I must count myself among those who had not heard the Britten, until I came across Dutch violinist Janine Jansen's recording of it with the London Symphony Orchestra, under conductor Paavo Järvi, released last fall. On the recording she pairs the Britten with the much-played, much-loved Beethoven Violin Concerto, with Deutsche Kammerphilharmonie Bremen, also conducted by Järvi.
When I spoke with her last month over the phone, she was in Philadelphia to play the Brahms Concerto with Philadelphia Orchestra and Charles Dutoit. I had interviewed Janine about a year ago for Violinist.com, but today I wanted to talk with her specifically about the Britten.
I confessed that I had not heard the Britten until I heard her new recording.

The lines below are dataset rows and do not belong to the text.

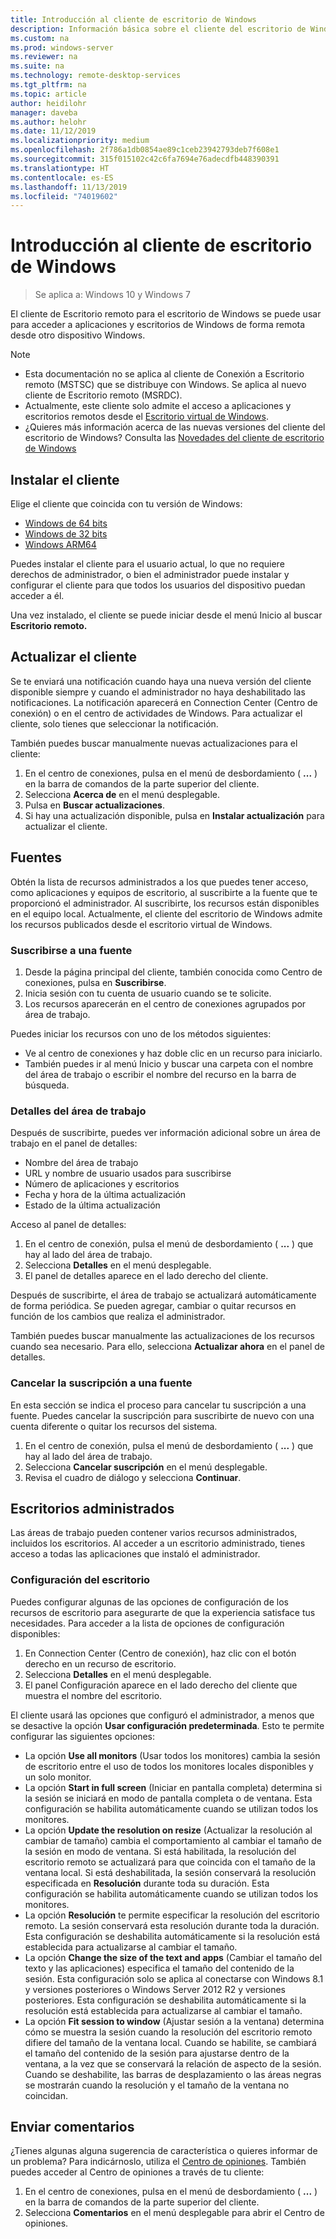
 ```yaml
---
title: Introducción al cliente de escritorio de Windows
description: Información básica sobre el cliente del escritorio de Windows.
ms.custom: na
ms.prod: windows-server
ms.reviewer: na
ms.suite: na
ms.technology: remote-desktop-services
ms.tgt_pltfrm: na
ms.topic: article
author: heidilohr
manager: daveba
ms.author: helohr
ms.date: 11/12/2019
ms.localizationpriority: medium
ms.openlocfilehash: 2f786a1db0854ae89c1ceb23942793deb7f608e1
ms.sourcegitcommit: 315f015102c42c6fa7694e76adecdfb448390391
ms.translationtype: HT
ms.contentlocale: es-ES
ms.lasthandoff: 11/13/2019
ms.locfileid: "74019602"
---
```

# <a name="get-started-with-the-windows-desktop-client"></a>Introducción al cliente de escritorio de Windows

>Se aplica a: Windows 10 y Windows 7

El cliente de Escritorio remoto para el escritorio de Windows se puede usar para acceder a aplicaciones y escritorios de Windows de forma remota desde otro dispositivo Windows.

> [!NOTE]
> - Esta documentación no se aplica al cliente de Conexión a Escritorio remoto (MSTSC) que se distribuye con Windows. Se aplica al nuevo cliente de Escritorio remoto (MSRDC).
> - Actualmente, este cliente solo admite el acceso a aplicaciones y escritorios remotos desde el [Escritorio virtual de Windows](https://aka.ms/wvd).
> - ¿Quieres más información acerca de las nuevas versiones del cliente del escritorio de Windows? Consulta las [Novedades del cliente de escritorio de Windows](windowsdesktop-whatsnew.md)

## <a name="install-the-client"></a>Instalar el cliente

Elige el cliente que coincida con tu versión de Windows:

- [Windows de 64 bits](https://go.microsoft.com/fwlink/?linkid=2068602)
- [Windows de 32 bits](https://go.microsoft.com/fwlink/?linkid=2098960)
- [Windows ARM64](https://go.microsoft.com/fwlink/?linkid=2098961)

Puedes instalar el cliente para el usuario actual, lo que no requiere derechos de administrador, o bien el administrador puede instalar y configurar el cliente para que todos los usuarios del dispositivo puedan acceder a él.

Una vez instalado, el cliente se puede iniciar desde el menú Inicio al buscar **Escritorio remoto.**

## <a name="update-the-client"></a>Actualizar el cliente

Se te enviará una notificación cuando haya una nueva versión del cliente disponible siempre y cuando el administrador no haya deshabilitado las notificaciones. La notificación aparecerá en Connection Center (Centro de conexión) o en el centro de actividades de Windows. Para actualizar el cliente, solo tienes que seleccionar la notificación.

También puedes buscar manualmente nuevas actualizaciones para el cliente:

1. En el centro de conexiones, pulsa en el menú de desbordamiento ( **...** ) en la barra de comandos de la parte superior del cliente.
2. Selecciona **Acerca de** en el menú desplegable.
3. Pulsa en **Buscar actualizaciones**.
4. Si hay una actualización disponible, pulsa en **Instalar actualización** para actualizar el cliente.

## <a name="feeds"></a>Fuentes

Obtén la lista de recursos administrados a los que puedes tener acceso, como aplicaciones y equipos de escritorio, al suscribirte a la fuente que te proporcionó el administrador. Al suscribirte, los recursos están disponibles en el equipo local. Actualmente, el cliente del escritorio de Windows admite los recursos publicados desde el escritorio virtual de Windows.

### <a name="subscribe-to-a-feed"></a>Suscribirse a una fuente

1. Desde la página principal del cliente, también conocida como Centro de conexiones, pulsa en **Suscribirse**.
2. Inicia sesión con tu cuenta de usuario cuando se te solicite.
3. Los recursos aparecerán en el centro de conexiones agrupados por área de trabajo.

Puedes iniciar los recursos con uno de los métodos siguientes:

- Ve al centro de conexiones y haz doble clic en un recurso para iniciarlo.
- También puedes ir al menú Inicio y buscar una carpeta con el nombre del área de trabajo o escribir el nombre del recurso en la barra de búsqueda.

### <a name="workspace-details"></a>Detalles del área de trabajo

Después de suscribirte, puedes ver información adicional sobre un área de trabajo en el panel de detalles:

- Nombre del área de trabajo
- URL y nombre de usuario usados para suscribirse
- Número de aplicaciones y escritorios
- Fecha y hora de la última actualización
- Estado de la última actualización

Acceso al panel de detalles:

1. En el centro de conexión, pulsa el menú de desbordamiento ( **...** ) que hay al lado del área de trabajo.
2. Selecciona **Detalles** en el menú desplegable.
3. El panel de detalles aparece en el lado derecho del cliente.

Después de suscribirte, el área de trabajo se actualizará automáticamente de forma periódica. Se pueden agregar, cambiar o quitar recursos en función de los cambios que realiza el administrador.

También puedes buscar manualmente las actualizaciones de los recursos cuando sea necesario. Para ello, selecciona **Actualizar ahora** en el panel de detalles.

### <a name="unsubscribe-from-a-feed"></a>Cancelar la suscripción a una fuente

En esta sección se indica el proceso para cancelar tu suscripción a una fuente. Puedes cancelar la suscripción para suscribirte de nuevo con una cuenta diferente o quitar los recursos del sistema.

1. En el centro de conexión, pulsa el menú de desbordamiento ( **...** ) que hay al lado del área de trabajo.
2. Selecciona **Cancelar suscripción** en el menú desplegable.
3. Revisa el cuadro de diálogo y selecciona **Continuar**.

## <a name="managed-desktops"></a>Escritorios administrados

Las áreas de trabajo pueden contener varios recursos administrados, incluidos los escritorios. Al acceder a un escritorio administrado, tienes acceso a todas las aplicaciones que instaló el administrador.

### <a name="desktop-settings"></a>Configuración del escritorio

Puedes configurar algunas de las opciones de configuración de los recursos de escritorio para asegurarte de que la experiencia satisface tus necesidades. Para acceder a la lista de opciones de configuración disponibles:

1. En Connection Center (Centro de conexión), haz clic con el botón derecho en un recurso de escritorio.
2. Selecciona **Detalles** en el menú desplegable.
3. El panel Configuración aparece en el lado derecho del cliente que muestra el nombre del escritorio.

El cliente usará las opciones que configuró el administrador, a menos que se desactive la opción **Usar configuración predeterminada**. Esto te permite configurar las siguientes opciones:

- La opción **Use all monitors** (Usar todos los monitores) cambia la sesión de escritorio entre el uso de todos los monitores locales disponibles y un solo monitor.
- La opción **Start in full screen** (Iniciar en pantalla completa) determina si la sesión se iniciará en modo de pantalla completa o de ventana. Esta configuración se habilita automáticamente cuando se utilizan todos los monitores.
- La opción **Update the resolution on resize** (Actualizar la resolución al cambiar de tamaño) cambia el comportamiento al cambiar el tamaño de la sesión en modo de ventana. Si está habilitada, la resolución del escritorio remoto se actualizará para que coincida con el tamaño de la ventana local. Si está deshabilitada, la sesión conservará la resolución especificada en **Resolución** durante toda su duración. Esta configuración se habilita automáticamente cuando se utilizan todos los monitores.
- La opción **Resolución** te permite especificar la resolución del escritorio remoto. La sesión conservará esta resolución durante toda la duración. Esta configuración se deshabilita automáticamente si la resolución está establecida para actualizarse al cambiar el tamaño.
- La opción **Change the size of the text and apps** (Cambiar el tamaño del texto y las aplicaciones) especifica el tamaño del contenido de la sesión. Esta configuración solo se aplica al conectarse con Windows 8.1 y versiones posteriores o Windows Server 2012 R2 y versiones posteriores. Esta configuración se deshabilita automáticamente si la resolución está establecida para actualizarse al cambiar el tamaño.
- La opción **Fit session to window** (Ajustar sesión a la ventana) determina cómo se muestra la sesión cuando la resolución del escritorio remoto difiere del tamaño de la ventana local. Cuando se habilite, se cambiará el tamaño del contenido de la sesión para ajustarse dentro de la ventana, a la vez que se conservará la relación de aspecto de la sesión. Cuando se deshabilite, las barras de desplazamiento o las áreas negras se mostrarán cuando la resolución y el tamaño de la ventana no coincidan.

## <a name="provide-feedback"></a>Enviar comentarios

¿Tienes algunas alguna sugerencia de característica o quieres informar de un problema? Para indicárnoslo, utiliza el [Centro de opiniones](feedback-hub://?tabid=2&contextid=883). También puedes acceder al Centro de opiniones a través de tu cliente:

1. En el centro de conexiones, pulsa en el menú de desbordamiento ( **...** ) en la barra de comandos de la parte superior del cliente.
2. Selecciona **Comentarios** en el menú desplegable para abrir el Centro de opiniones.

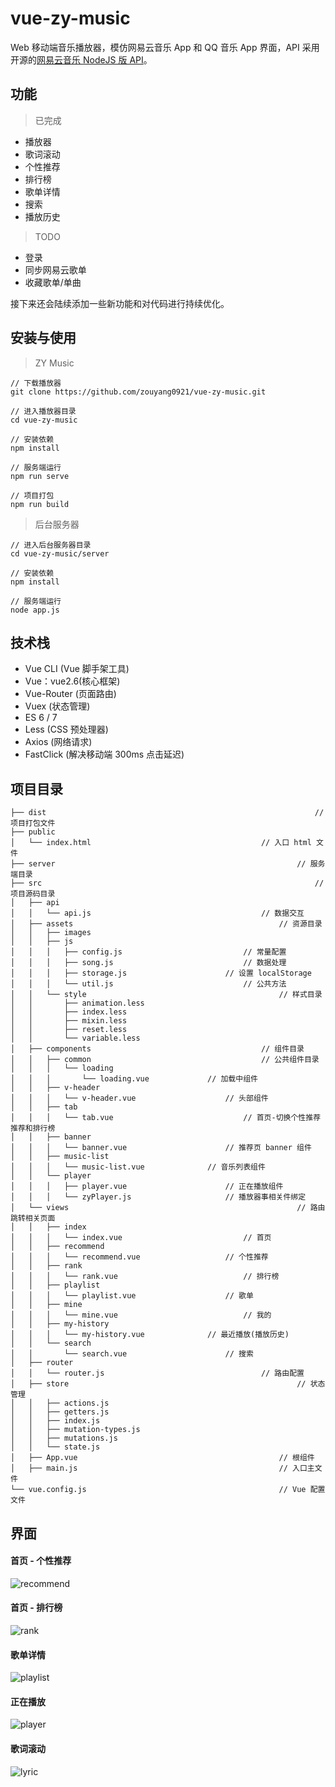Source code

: # vue-zy-music

Web 移动端音乐播放器，模仿网易云音乐 App 和 QQ 音乐 App 界面，API 采用开源的[网易云音乐 NodeJS 版 API](https://binaryify.github.io/NeteaseCloudMusicApi)。

## 功能

> 已完成

- 播放器
- 歌词滚动
- 个性推荐
- 排行榜
- 歌单详情
- 搜索
- 播放历史

> TODO

- 登录
- 同步网易云歌单
- 收藏歌单/单曲

接下来还会陆续添加一些新功能和对代码进行持续优化。

## 安装与使用

> ZY Music

```
// 下载播放器
git clone https://github.com/zouyang0921/vue-zy-music.git

// 进入播放器目录
cd vue-zy-music

// 安装依赖
npm install

// 服务端运行
npm run serve

// 项目打包
npm run build
```

> 后台服务器

```
// 进入后台服务器目录
cd vue-zy-music/server

// 安装依赖
npm install

// 服务端运行
node app.js
```

## 技术栈

- Vue CLI (Vue 脚手架工具)
- Vue：vue2.6(核心框架)
- Vue-Router (页面路由)
- Vuex (状态管理)
- ES 6 / 7
- Less (CSS 预处理器)
- Axios (网络请求)
- FastClick (解决移动端 300ms 点击延迟)

## 项目目录

```
├── dist															// 项目打包文件
├── public
│   └── index.html										// 入口 html 文件
├── server														// 服务端目录
├── src																// 项目源码目录					
│   ├── api
│   │   └── api.js										// 数据交互
│   ├── assets												// 资源目录
│   │   ├── images
│   │   ├── js
│   │   │   ├── config.js							// 常量配置
│   │   │   ├── song.js								// 数据处理
│   │   │   ├── storage.js						// 设置 localStorage
│   │   │   └── util.js								// 公共方法
│   │   └── style											// 样式目录
│   │       ├── animation.less
│   │       ├── index.less
│   │       ├── mixin.less
│   │       ├── reset.less
│   │       └── variable.less
│   ├── components										// 组件目录
│   │   ├── common										// 公共组件目录
│   │   │   └── loading
│   │   │       └── loading.vue				// 加载中组件
│   │   ├── v-header
│   │   │   └── v-header.vue					// 头部组件
│   │   ├── tab
│   │   │   └── tab.vue								// 首页-切换个性推荐推荐和排行榜
│   │   ├── banner
│   │   │   └── banner.vue						// 推荐页 banner 组件
│   │   ├── music-list
│   │   │   └── music-list.vue				// 音乐列表组件
│   │   └── player
│   │   │   ├── player.vue						// 正在播放组件
│   │   │   └── zyPlayer.js						// 播放器事相关件绑定
│   └── views													// 路由跳转相关页面
│   │   ├── index
│   │   │   └── index.vue							// 首页
│   │   ├── recommend
│   │   │   └── recommend.vue					// 个性推荐
│   │   ├── rank
│   │   │   └── rank.vue							// 排行榜
│   │   ├── playlist
│   │   │   └── playlist.vue					// 歌单
│   │   ├── mine
│   │   │   └── mine.vue							// 我的
│   │   ├── my-history
│   │   │   └── my-history.vue				// 最近播放(播放历史)
│   │   └── search
│   │       └── search.vue						// 搜索
│   ├── router
│   │   └── router.js									// 路由配置
│   ├── store													// 状态管理
│   │   ├── actions.js
│   │   ├── getters.js
│   │   ├── index.js
│   │   ├── mutation-types.js
│   │   ├── mutations.js
│   │   └── state.js
│   ├── App.vue												// 根组件
│  	├── main.js												// 入口主文件
└── vue.config.js											// Vue 配置文件
```

## 界面

#### 首页 - 个性推荐

![recommend](/Users/zouyang/Project/vue-zy-music/screen_shot/recommend.jpg)



#### 首页 - 排行榜

![rank](/Users/zouyang/Project/vue-zy-music/screen_shot/rank.jpg)



#### 歌单详情

![playlist](/Users/zouyang/Project/vue-zy-music/screen_shot/playlist.jpg)



#### 正在播放

![player](/Users/zouyang/Project/vue-zy-music/screen_shot/player.jpg)



#### 歌词滚动

![lyric](/Users/zouyang/Project/vue-zy-music/screen_shot/lyric.jpg)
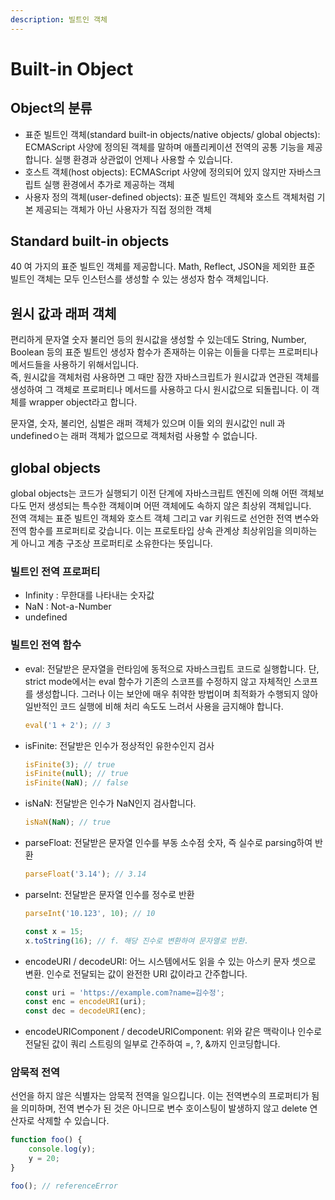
 ```yaml
---
description: 빌트인 객체
---
```


# Built-in Object

## Object의 분류

* 표준 빌트인 객체\(standard built-in objects/native objects/ global objects\): ECMAScript 사양에 정의된 객체를 말하며 애플리케이션 전역의 공통 기능을 제공합니다. 실행 환경과 상관없이 언제나 사용할 수 있습니다.
* 호스트 객체\(host objects\): ECMAScript 사양에 정의되어 있지 않지만 자바스크립트 실행 환경에서 추가로 제공하는 객체
* 사용자 정의 객체\(user-defined objects\): 표준 빌트인 객체와 호스트 객체처럼 기본 제공되는 객체가 아닌 사용자가 직접 정의한 객체

## Standard built-in objects

40 여 가지의 표준 빌트인 객체를 제공합니다. Math, Reflect, JSON을 제외한 표준 빌트인 객체는 모두 인스턴스를 생성할 수 있는 생성자 함수 객체입니다. 

## 원시 값과 래퍼 객체

편리하게 문자열 숫자 불리언 등의 원시값을 생성할 수 있는데도 String, Number, Boolean 등의 표준 빌트인 생성자 함수가 존재하는 이유는 이들을 다루는 프로퍼티나 메서드들을 사용하기 위해서입니다.  
즉, 원시값을 객체처럼 사용하면 그 때만 잠깐 자바스크립트가 원시값과 연관된 객체를 생성하여 그 객체로 프로퍼티나 메서드를 사용하고 다시 원시값으로 되돌립니다. 이 객체를 wrapper object라고 합니다.

문자열, 숫자, 불리언, 심벌은 래퍼 객체가 있으며 이들 외의 원시값인 null 과 undefinedㅇ는 래퍼 객체가 없으므로 객체처럼 사용할 수 없습니다.

## global objects

global objects는 코드가 실행되기 이전 단계에 자바스크립트 엔진에 의해 어떤 객체보다도 먼저 생성되는 특수한 객체이며 어떤 객체에도 속하지 않은 최상위 객체입니다.  
전역 객체는 표준 빌트인 객체와 호스트 객체 그리고 var 키워드로 선언한 전역 변수와 전역 함수를 프로퍼티로 갖습니다. 이는 프로토타입 상속 관계상 최상위임을 의미하는 게 아니고 계층 구조상 프로퍼티로 소유한다는 뜻입니다.

### 빌트인 전역 프로퍼티

* Infinity : 무한대를 나타내는 숫자값
* NaN : Not-a-Number
* undefined

### 빌트인 전역 함수

* eval: 전달받은 문자열을 런타임에 동적으로 자바스크립트 코드로 실행합니다. 단, strict mode에서는 eval 함수가 기존의 스코프를 수정하지 않고 자체적인 스코프를 생성합니다. 그러나 이는 보안에 매우 취약한 방법이며 최적화가 수행되지 않아 일반적인 코드 실행에 비해 처리 속도도 느려서 사용을 금지해야 합니다.

  ```javascript
  eval('1 + 2'); // 3
  ```

* isFinite: 전달받은 인수가 정상적인 유한수인지 검사

  ```javascript
  isFinite(3); // true
  isFinite(null); // true
  isFinite(NaN); // false
  ```

* isNaN: 전달받은 인수가 NaN인지 검사합니다.

  ```javascript
  isNaN(NaN); // true
  ```

* parseFloat: 전달받은 문자열 인수를 부동 소수점 숫자, 즉 실수로 parsing하여 반환

  ```javascript
  parseFloat('3.14'); // 3.14
  ```

* parseInt: 전달받은 문자열 인수를 정수로 반환

  ```javascript
  parseInt('10.123', 10); // 10

  const x = 15;
  x.toString(16); // f. 해당 진수로 변환하여 문자열로 반환.
  ```

* encodeURI / decodeURI: 어느 시스템에서도 읽을 수 있는 아스키 문자 셋으로 변환. 인수로 전달되는 값이 완전한 URI 값이라고 간주합니다.

  ```javascript
  const uri = 'https://example.com?name=김수정';
  const enc = encodeURI(uri);
  const dec = decodeURI(enc);
  ```

* encodeURIComponent / decodeURIComponent: 위와 같은 맥락이나 인수로 전달된 값이 쿼리 스트링의 일부로 간주하여 =, ?, &까지 인코딩합니다.

### 암묵적 전역

선언을 하지 않은 식별자는 암묵적 전역을 일으킵니다. 이는 전역변수의 프로퍼티가 됨을 의미하며, 전역 변수가 된 것은 아니므로 변수 호이스팅이 발생하지 않고 delete 연산자로 삭제할 수 있습니다.

```javascript
function foo() {
    console.log(y);
    y = 20;
}

foo(); // referenceError
```



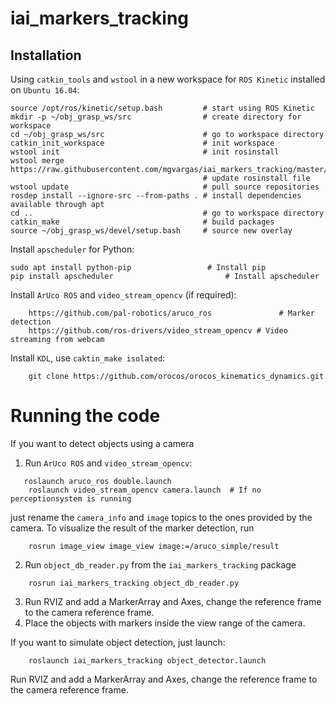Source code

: # iai_markers_tracking

## Installation 
Using ```catkin_tools``` and ```wstool``` in a new workspace for ```ROS Kinetic``` installed on ```Ubuntu 16.04```:

```
source /opt/ros/kinetic/setup.bash         # start using ROS Kinetic
mkdir -p ~/obj_grasp_ws/src                # create directory for workspace
cd ~/obj_grasp_ws/src                      # go to workspace directory
catkin_init_workspace                      # init workspace
wstool init                                # init rosinstall
wstool merge https://raw.githubusercontent.com/mgvargas/iai_markers_tracking/master/rosinstall/catkin.rosinstall
                                           # update rosinstall file
wstool update                              # pull source repositories
rosdep install --ignore-src --from-paths . # install dependencies available through apt
cd ..                                      # go to workspace directory
catkin_make                                # build packages
source ~/obj_grasp_ws/devel/setup.bash     # source new overlay
```

Install ```apscheduler``` for Python:
```
sudo apt install python-pip					# Install pip
pip install apscheduler							# Install apscheduler
```
Install ```ArUco ROS``` and ```video_stream_opencv``` (if required):
```
	https://github.com/pal-robotics/aruco_ros				# Marker detection
	https://github.com/ros-drivers/video_stream_opencv # Video streaming from webcam
```
Install ```KDL```, use ```caktin_make isolated```:
```
	git clone https://github.com/orocos/orocos_kinematics_dynamics.git
```

# Running the code
If you want to detect objects using a camera
1) Run ```ArUco ROS``` and ```video_stream_opencv```:
```
   roslaunch aruco_ros double.launch
	roslaunch video_stream_opencv camera.launch  # If no perceptionsystem is running
```
 just rename the ```camera_info``` and ```image``` topics to the ones provided by the camera. To visualize the result of the marker detection, run
```
 	rosrun image_view image_view image:=/aruco_simple/result
```
2) Run ```object_db_reader.py``` from the ```iai_markers_tracking``` package
```
	rosrun iai_markers_tracking object_db_reader.py
```
3) Run RVIZ and add a MarkerArray and Axes, change the reference frame to the camera reference frame.
4) Place the objects with markers inside the view range of the camera.

If you want to simulate object detection, just launch:
```
	roslaunch iai_markers_tracking object_detector.launch
```
Run RVIZ and add a MarkerArray and Axes, change the reference frame to the camera reference frame.

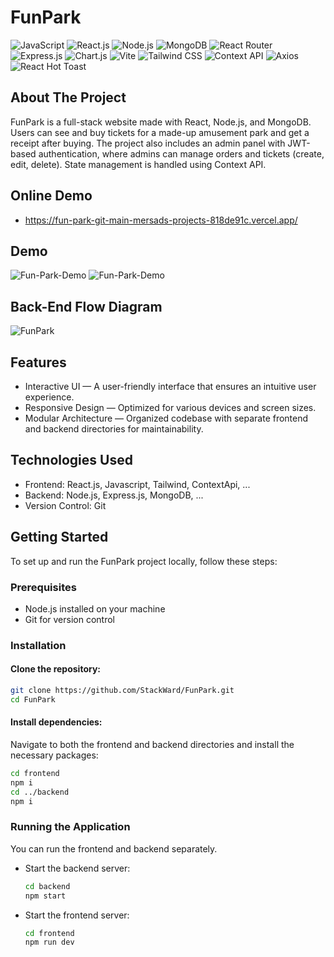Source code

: # FunPark

![JavaScript](https://img.shields.io/badge/javascript-%23323330.svg?style=for-the-badge&logo=javascript&logoColor=%23F7DF1E)
![React.js](https://img.shields.io/badge/react.js-%2320232a.svg?style=for-the-badge&logo=react&logoColor=%2361DAFB)
![Node.js](https://img.shields.io/badge/node.js-339933.svg?style=for-the-badge&logo=nodedotjs&logoColor=white)
![MongoDB](https://img.shields.io/badge/mongodb-%23FFFFFF.svg?style=for-the-badge&logo=mongodb&logoColor=%2347A248)
![React Router](https://img.shields.io/badge/react--router--dom-%23CA4245.svg?style=for-the-badge&logo=reactrouter&logoColor=white)
![Express.js](https://img.shields.io/badge/express.js-%23339933.svg?style=for-the-badge&logo=express&logoColor=white)
![Chart.js](https://img.shields.io/badge/chart.js-%23FFEB3B.svg?style=for-the-badge&logo=chartdotjs&logoColor=%23212121)
![Vite](https://img.shields.io/badge/vite-%236F46D8.svg?style=for-the-badge&logo=vite&logoColor=white)
![Tailwind CSS](https://img.shields.io/badge/tailwindcss-%230099FF.svg?style=for-the-badge&logo=tailwindcss&logoColor=white)
![Context API](https://img.shields.io/badge/context--api-%237159c1.svg?style=for-the-badge&logo=react&logoColor=white)
![Axios](https://img.shields.io/badge/axios-%230077B5.svg?style=for-the-badge&logo=axios&logoColor=white)
![React Hot Toast](https://img.shields.io/badge/react--hot--toast-%23CA4245.svg?style=for-the-badge&logo=react&logoColor=white)

## About The Project
FunPark is a full-stack website made with React, Node.js, and MongoDB. Users can see and buy tickets for a made-up amusement park and get a receipt after buying. The project also includes an admin panel with JWT-based authentication, where admins can manage orders and tickets (create, edit, delete). State management is handled using Context API.

## Online Demo
- https://fun-park-git-main-mersads-projects-818de91c.vercel.app/
  
## Demo
![Fun-Park-Demo](https://github.com/StackWard/FunPark/blob/main/Frontend/public/images/Client-Side-Demo.jpg?raw=true)
![Fun-Park-Demo](https://github.com/StackWard/FunPark/blob/main/Frontend/public/images/Admin-Panel-Demo.jpg?raw=true)

## Back-End Flow Diagram
![FunPark](https://github.com/user-attachments/assets/60341a43-ad4c-4b57-a04f-cc5af0913de4)

## Features


- Interactive UI — A user-friendly interface that ensures an intuitive user experience.
- Responsive Design — Optimized for various devices and screen sizes.
- Modular Architecture — Organized codebase with separate frontend and backend directories for maintainability.

## Technologies Used

- Frontend: React.js, Javascript, Tailwind, ContextApi, ...
- Backend: Node.js, Express.js, MongoDB, ...
- Version Control: Git

## Getting Started

To set up and run the FunPark project locally, follow these steps:

### Prerequisites

- Node.js installed on your machine
- Git for version control

### Installation

#### Clone the repository:
```bash
git clone https://github.com/StackWard/FunPark.git
cd FunPark
```
#### Install dependencies:
Navigate to both the frontend and backend directories and install the necessary packages:
```bash
cd frontend
npm i
cd ../backend
npm i
```

### Running the Application
You can run the frontend and backend separately.
- Start the backend server:
  ```bash
  cd backend
  npm start
  ```
- Start the frontend server:
  ```bash
  cd frontend
  npm run dev
  ```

"I think you're not the only one. Unfortunately!" Janine said. She learned it because she was asked to play it with an orchestra in Holland about 10 years ago. "I didn't know it then, either," she said. "I got to know it because I was asked to play it."
She started to practice the piece, to study and play it, and before long, "I was completely in love with this piece," Janine said. "This love has gotten stronger and stronger – I feel so deeply about this piece." Playing it with orchestra, "one experiences the incredible strength of it. You're really giving everything through the whole piece, it's such a tension from beginning to end. And everybody has such an important role to play."
Britten's Violin Concerto is no romp through a sunny field of daisies, but it's also not a wasteland of puzzling sound. It is certainly tonal, maybe like a sad and moody Korngold concerto, with touches of Shostakovich-like elegy. Of course the piece can't be considered derivative of either of those concerti; the Britten was written in 1939; the Korngold in 1945; the Shostakovich in 1947-1948. But they share a certain language of their time – no easy time, at that. It's the kind of idealism that emerges from a broken world, the flower that blooms in a burned-out battlefield.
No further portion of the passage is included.